Which lines run from the line containing "field and any" through the end of the records below? Reproduce them exactly, and nothing else.

◆ Available data:
========================================================================
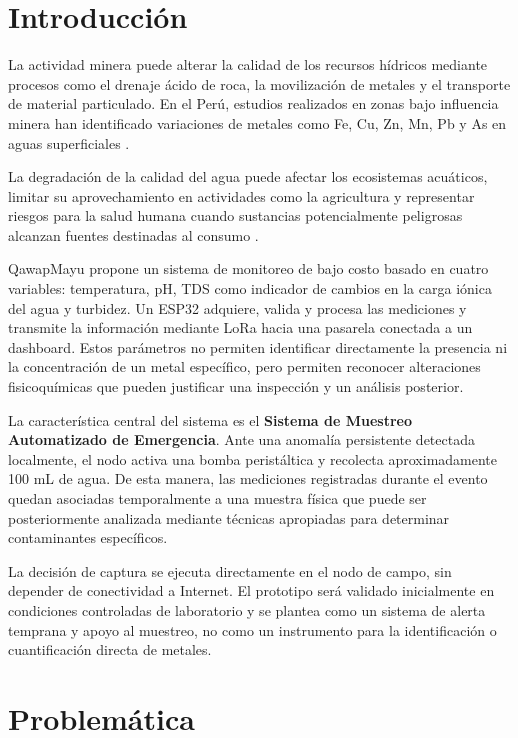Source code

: \documentclass[11pt,a4paper]{article}
\begin{document}
\section{Introducción}

La actividad minera puede alterar la calidad de los recursos hídricos mediante procesos como el drenaje ácido de roca, la movilización de metales y el transporte de material particulado. En el Perú, estudios realizados en zonas bajo influencia minera han identificado variaciones de metales como Fe, Cu, Zn, Mn, Pb y As en aguas superficiales \cite{moreno2024,ocona2024}.

La degradación de la calidad del agua puede afectar los ecosistemas acuáticos, limitar su aprovechamiento en actividades como la agricultura y representar riesgos para la salud humana cuando sustancias potencialmente peligrosas alcanzan fuentes destinadas al consumo \cite{moreno2024,faoWaterQuality,whoDrinkingWater2026}.

QawapMayu propone un sistema de monitoreo de bajo costo basado en cuatro variables: temperatura, pH, TDS como indicador de cambios en la carga iónica del agua y turbidez. Un ESP32 \cite{esp32} adquiere, valida y procesa las mediciones y transmite la información mediante LoRa hacia una pasarela conectada a un dashboard. Estos parámetros no permiten identificar directamente la presencia ni la concentración de un metal específico, pero permiten reconocer alteraciones fisicoquímicas que pueden justificar una inspección y un análisis posterior.

La característica central del sistema es el \textbf{Sistema de Muestreo Automatizado de Emergencia}. Ante una anomalía persistente detectada localmente, el nodo activa una bomba peristáltica y recolecta aproximadamente 100 mL de agua. De esta manera, las mediciones registradas durante el evento quedan asociadas temporalmente a una muestra física que puede ser posteriormente analizada mediante técnicas apropiadas para determinar contaminantes específicos.

La decisión de captura se ejecuta directamente en el nodo de campo, sin depender de conectividad a Internet. El prototipo será validado inicialmente en condiciones controladas de laboratorio y se plantea como un sistema de alerta temprana y apoyo al muestreo, no como un instrumento para la identificación o cuantificación directa de metales.

\section{Problemática}
\end{document}

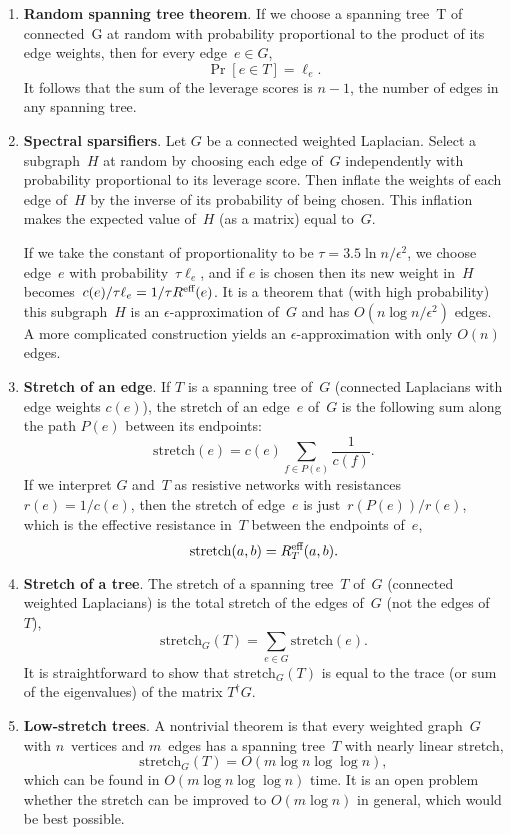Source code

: \documentclass[11pt]{article}
\newcommand{\stretchh}{\mbox{stretch}}
\newcommand{\Reff}{R^{\mbox{\scriptsize eff}}}  %
\newcommand{\pinv}{^{\dagger}}          %
\begin{document}
\begin{enumerate}
\item{\bf Random spanning tree theorem}.\label{rtree}
If we choose a spanning tree~T of connected~G at random with probability
proportional to the product of its edge weights, 
then for every edge~$e\in G$,
$$\Pr[e\in T] = \ell_e.$$
It follows that the sum of the leverage scores is $n-1$,
the number of edges in any spanning tree.

\item{\bf Spectral sparsifiers}.
Let $G$ be a connected weighted Laplacian.
Select a subgraph~$H$ at random by choosing each edge
of~$G$ independently with probability proportional to its leverage score.
Then inflate the weights of each edge of~$H$ 
by the inverse of its probability of being chosen.
This inflation makes the expected value of~$H$ (as a matrix) equal to~$G$.

If we take the constant of proportionality to be $\tau=3.5\ln n/\epsilon^2$,
we choose edge~$e$ with probability~$\tau\ell_e$, 
and if $e$ is chosen then its new weight in~$H$ 
becomes~$c(e)/\tau\ell_e = 1/\tau\Reff(e)$.
It is a theorem that (with high probability) this subgraph~$H$ 
is an $\epsilon$-approximation of~$G$ and has $O(n\log n/\epsilon^2)$ edges.
A more complicated construction yields an $\epsilon$-approximation
with only $O(n)$ edges.

\item{\bf Stretch of an edge}.
If $T$ is a spanning tree of~$G$ 
(connected Laplacians with edge weights $c(e)$),
the stretch of an edge~$e$ of~$G$ is the following sum along the
path $P(e)$ between its endpoints:
$$\stretchh(e) = c(e)\sum_{f\in P(e)}\frac{1}{c(f)}.$$
If we interpret $G$ and~$T$ as resistive networks
with resistances $r(e) = 1/c(e)$, 
then the stretch of edge~$e$ is just~$r(P(e))/r(e)$,
which is the effective resistance in~$T$ between the endpoints of~$e$,
$$\stretchh(a,b) = \Reff_T(a,b).$$

\item{\bf Stretch of a tree}.
The stretch of a spanning tree~$T$ of~$G$ 
(connected weighted Laplacians)
is the total stretch of the edges of~$G$ (not the edges of~$T$),
$$\stretchh_G(T)=\sum_{e\in G}\stretchh(e).$$
It is straightforward to show that $\stretchh_G(T)$ is equal to
the trace (or sum of the eigenvalues) of the matrix $T\pinv G$.

\item{\bf Low-stretch trees}.
A nontrivial theorem is that every weighted graph~$G$ 
with $n$~vertices and $m$~edges
has a spanning tree~$T$ with nearly linear stretch,
$$\stretchh_G(T)=O(m\log n\log\log n),$$
which can be found in $O(m\log n\log\log n)$ time.
It is an open problem whether the stretch can be improved
to $O(m\log n)$ in general, which would be best possible.

\end{enumerate}
\end{document}
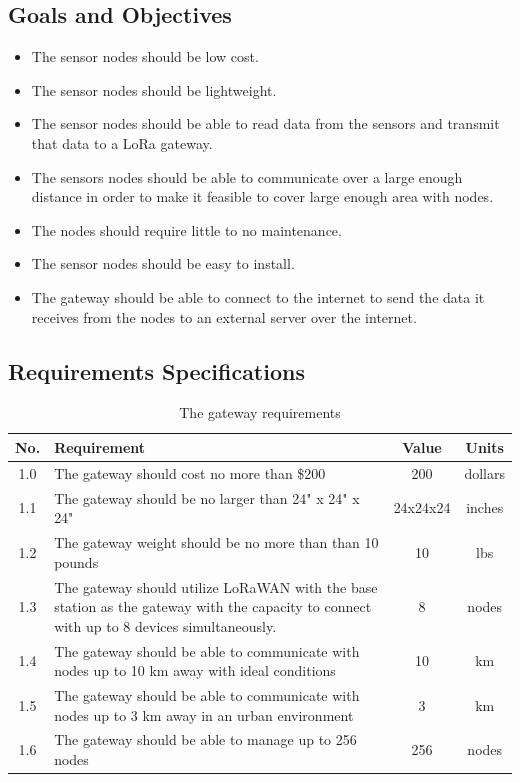 \subsection{Goals and Objectives}
\begin{itemize}
    \item The sensor nodes should be low cost. 
    \item The sensor nodes should be lightweight. 
    \item The sensor nodes should be able to read data from the sensors and transmit that data to a LoRa gateway. 
    \item The sensors nodes should be able to communicate over a large enough distance in order to make it feasible to cover large enough area with nodes.
    \item The nodes should require little to no maintenance.
    \item The sensor nodes should be easy to install.
    \item The gateway should be able to connect to the internet to send the data it receives from the nodes to an external server over the internet.
\end{itemize}


\subsection{Requirements Specifications}
\begin{table}[H]
\centering
\caption{The gateway requirements}
\begin{tabularx}{\linewidth}{|c|X|c|c|}
\hline
No. & Requirement & Value & Units \\
\hline\hline
1.0 & The gateway should cost no more than \$200 & 200 & dollars \\\hline
1.1 & The gateway should be no larger than 24" x 24" x 24" & 24x24x24 & inches \\\hline
1.2 & The gateway weight should be no more than than 10 pounds & 10 & lbs \\\hline
1.3 & The gateway should utilize LoRaWAN with the base station as the gateway with the capacity to connect with up to 8 devices simultaneously. & 8 & nodes \\\hline
1.4 & The gateway should be able to communicate with nodes up to 10 km away with ideal conditions & 10	& km \\\hline
1.5 & The gateway should be able to communicate with nodes up to 3 km away in an urban environment & 3 & km \\\hline
1.6 & The gateway should be able to manage up to 256 nodes & 256 & nodes \\\hline
\end{tabularx}
\label{tab:networkingRequirements}
\end{table}

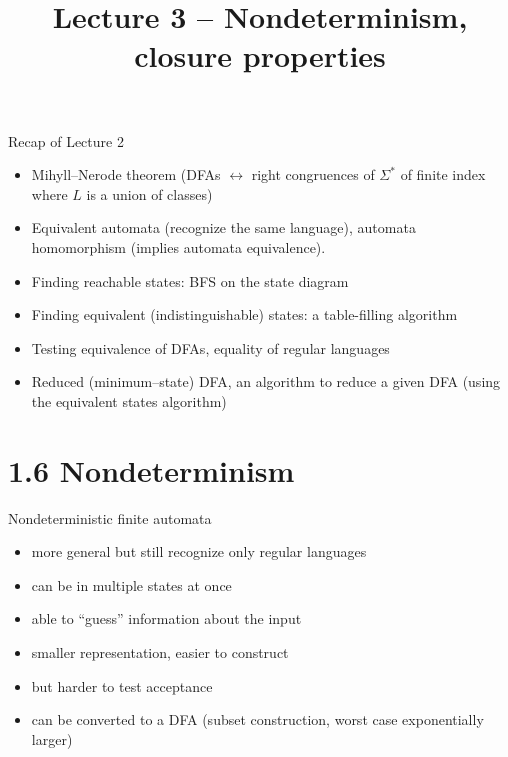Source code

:\documentclass[handout]{beamer}
\title{Lecture 3 -- Nondeterminism, closure properties}
\begin{document}
\frame{\titlepage}


\begin{frame}{Recap of Lecture 2}

    \begin{itemize}
        \item \alert{Mihyll–Nerode theorem} (DFAs $\leftrightarrow$ right congruences of $\Sigma^*$ of finite index where $L$ is a union of classes)
        \item Equivalent automata (recognize the same language), automata homomorphism (implies automata equivalence).
        \item Finding reachable states: BFS on the state diagram
        \item Finding equivalent (indistinguishable) states: a table-filling algorithm
        \item Testing equivalence of DFAs, equality of regular languages
        \item Reduced (minimum–state) DFA, an algorithm to reduce a given DFA (using the equivalent states algorithm)
    \end{itemize}

\end{frame}


\section{1.6 Nondeterminism}


\begin{frame}{Nondeterministic finite automata}

    \begin{itemize}
        \item more general but still recognize only regular languages
        \item can be in multiple states at once
        \item able to ``guess'' information about the input
        \item smaller representation, easier to construct
        \item but harder to test acceptance
        \item can be converted to a DFA (\alert{subset construction}, worst case exponentially larger)
    \end{itemize}

\end{frame}
\end{document}
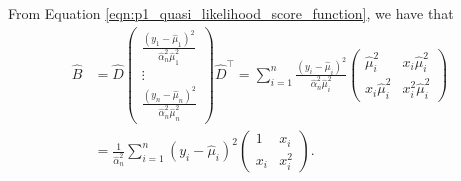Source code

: \documentclass[letterpaper,11pt]{article}
\begin{document}
\begin{enumerate}
\begin{description}
    From Equation \ref{eqn:p1_quasi_likelihood_score_function}, we have that
    \begin{align}
      \hat{B}
      &= \hat{D}\begin{pmatrix}
        \frac{\left(y_1 - \hat{\mu}_1\right)^2}{\hat{\alpha}_n^2\hat{\mu}_1^2} \\
        \vdots \\
        \frac{\left(y_n - \hat{\mu}_n\right)^2}{\hat{\alpha}_n^2\hat{\mu}_n^2}
      \end{pmatrix}\hat{D}^\intercal =
      \sum_{i=1}^n \frac{\left(y_i - \hat{\mu}_i\right)^2}{\hat{\alpha}_n^2\hat{\mu}_i^2}
      \begin{pmatrix}
        \hat{\mu}_i^2 & x_i\hat{\mu}_i^2 \\
        x_i\hat{\mu}_i^2 & x_i^2\hat{\mu}_i^2
      \end{pmatrix} \nonumber\\
      &= \frac{1}{\hat{\alpha}_n^2}\sum_{i=1}^n\left(y_i-\hat{\mu}_i\right)^2
        \begin{pmatrix}
          1 & x_i\\
          x_i & x_i^2
        \end{pmatrix}.
    \end{align}
    
  \end{description}
\end{enumerate}
\end{document}
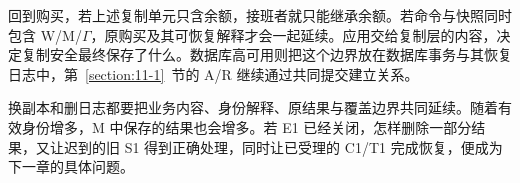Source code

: 
回到购买，若上述复制单元只含余额，接班者就只能继承余额。若命令与快照同时包含 W/M/$\Gamma$，原购买及其可恢复解释才会一起延续。应用交给复制层的内容，决定复制安全最终保存了什么。数据库高可用则把这个边界放在数据库事务与其恢复日志中，第~\ref{section:11-1}~节的 A/R 继续通过共同提交建立关系。

换副本和删日志都要把业务内容、身份解释、原结果与覆盖边界共同延续。随着有效身份增多，M 中保存的结果也会增多。若 E1 已经关闭，怎样删除一部分结果，又让迟到的旧 S1 得到正确处理，同时让已受理的 C1/T1 完成恢复，便成为下一章的具体问题。
\FloatBarrier
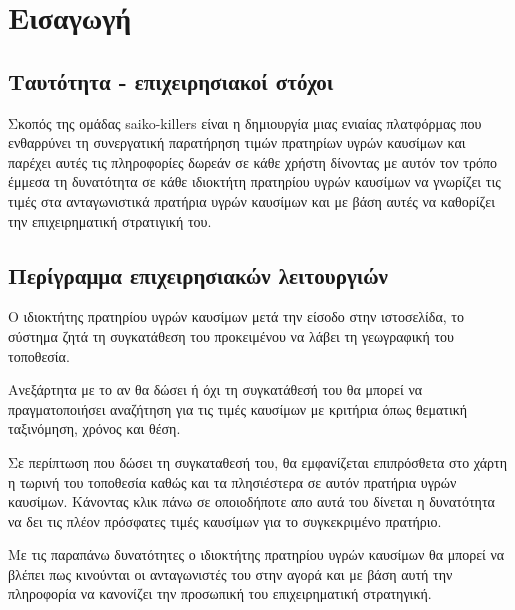 \section{Εισαγωγή}

\subsection{Ταυτότητα - επιχειρησιακοί στόχοι}

Σκοπός της ομάδας saiko-killers είναι η δημιουργία μιας ενιαίας πλατφόρμας που ενθαρρύνει τη συνεργατική παρατήρηση τιμών πρατηρίων υγρών καυσίμων και παρέχει αυτές τις πληροφορίες δωρεάν σε κάθε χρήστη δίνοντας με αυτόν τον τρόπο έμμεσα τη δυνατότητα σε κάθε ιδιοκτήτη πρατηρίου υγρών καυσίμων να γνωρίζει τις τιμές στα ανταγωνιστικά πρατήρια υγρών καυσίμων και με βάση αυτές να καθορίζει την επιχειρηματική στρατιγική του.

\subsection{Περίγραμμα επιχειρησιακών λειτουργιών}

O ιδιοκτήτης πρατηρίου υγρών καυσίμων μετά την είσοδο στην ιστοσελίδα, το σύστημα ζητά τη συγκατάθεση του προκειμένου να λάβει τη γεωγραφική του τοποθεσία. 

Ανεξάρτητα με το αν θα δώσει ή όχι τη συγκατάθεσή του θα μπορεί να πραγματοποιήσει αναζήτηση για τις τιμές καυσίμων με κριτήρια όπως θεματική ταξινόμηση, χρόνος και θέση.

Σε περίπτωση που δώσει τη συγκαταθεσή του, θα εμφανίζεται επιπρόσθετα στο χάρτη η τωρινή του τοποθεσία καθώς και τα πλησιέστερα σε αυτόν πρατήρια υγρών καυσίμων. Κάνοντας κλικ πάνω σε οποιοδήποτε απο αυτά του δίνεται η δυνατότητα να δει τις πλέον πρόσφατες τιμές καυσίμων για το συγκεκριμένο πρατήριο.

Με τις παραπάνω δυνατότητες ο ιδιοκτήτης πρατηρίου υγρών καυσίμων θα μπορεί να βλέπει πως κινούνται οι ανταγωνιστές του στην αγορά και με βάση αυτή την πληροφορία να κανονίζει την προσωπική του επιχειρηματική στρατηγική.


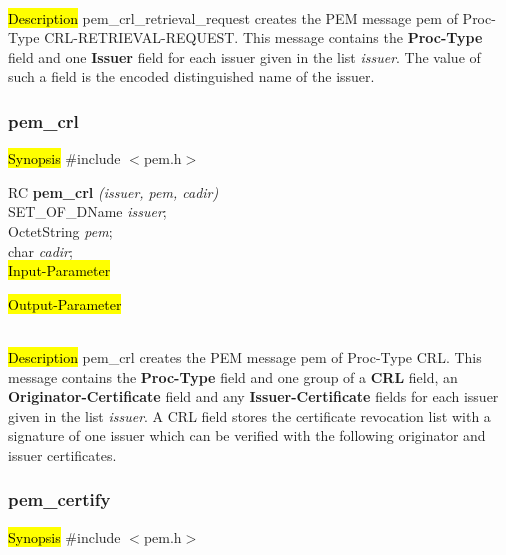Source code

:  \\
\hl{Description}
pem\_crl\_retrieval\_request creates the PEM message pem of Proc-Type CRL-RETRIEVAL-REQUEST.
This message contains the {\bf Proc-Type } field and one {\bf Issuer} field
for each issuer given in the list {\em issuer}. The value of such a field is the
encoded distinguished name of the issuer.

\subsubsection{pem\_crl}
\label{pem_crl}
\hl{Synopsis}
\#include $<$pem.h$>$ 

RC {\bf pem\_crl} {\em (issuer, pem, cadir)} \\
SET\_OF\_DName {\em *issuer}; \\
OctetString {\em *pem}; \\
char {\em *cadir}; \\
\hl{Input-Parameter}


\hl{Output-Parameter}

 \\
\hl{Description}
pem\_crl creates the PEM message pem of Proc-Type CRL.
This message contains the {\bf Proc-Type } field and one group of a {\bf CRL} field,
an {\bf Originator-Certificate} field and any {\bf Issuer-Certificate} fields
for each issuer given in the list {\em issuer}. A CRL field stores the certificate
revocation list with a signature of one issuer which can be verified with the following
originator and issuer certificates.

\subsubsection{pem\_certify}
\label{pem_certify}
\hl{Synopsis}
\#include $<$pem.h$>$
========================================================================
◆ Exercise solution:
an {\bf Originator-Certificate} field and any {\bf Issuer-Certificate} fields
for each issuer given in the list {\em issuer}. A CRL field stores the certificate
revocation list with a signature of one issuer which can be verified with the following
originator and issuer certificates.

\subsubsection{pem\_certify}
\label{pem_certify}
\hl{Synopsis}
\#include $<$pem.h$>$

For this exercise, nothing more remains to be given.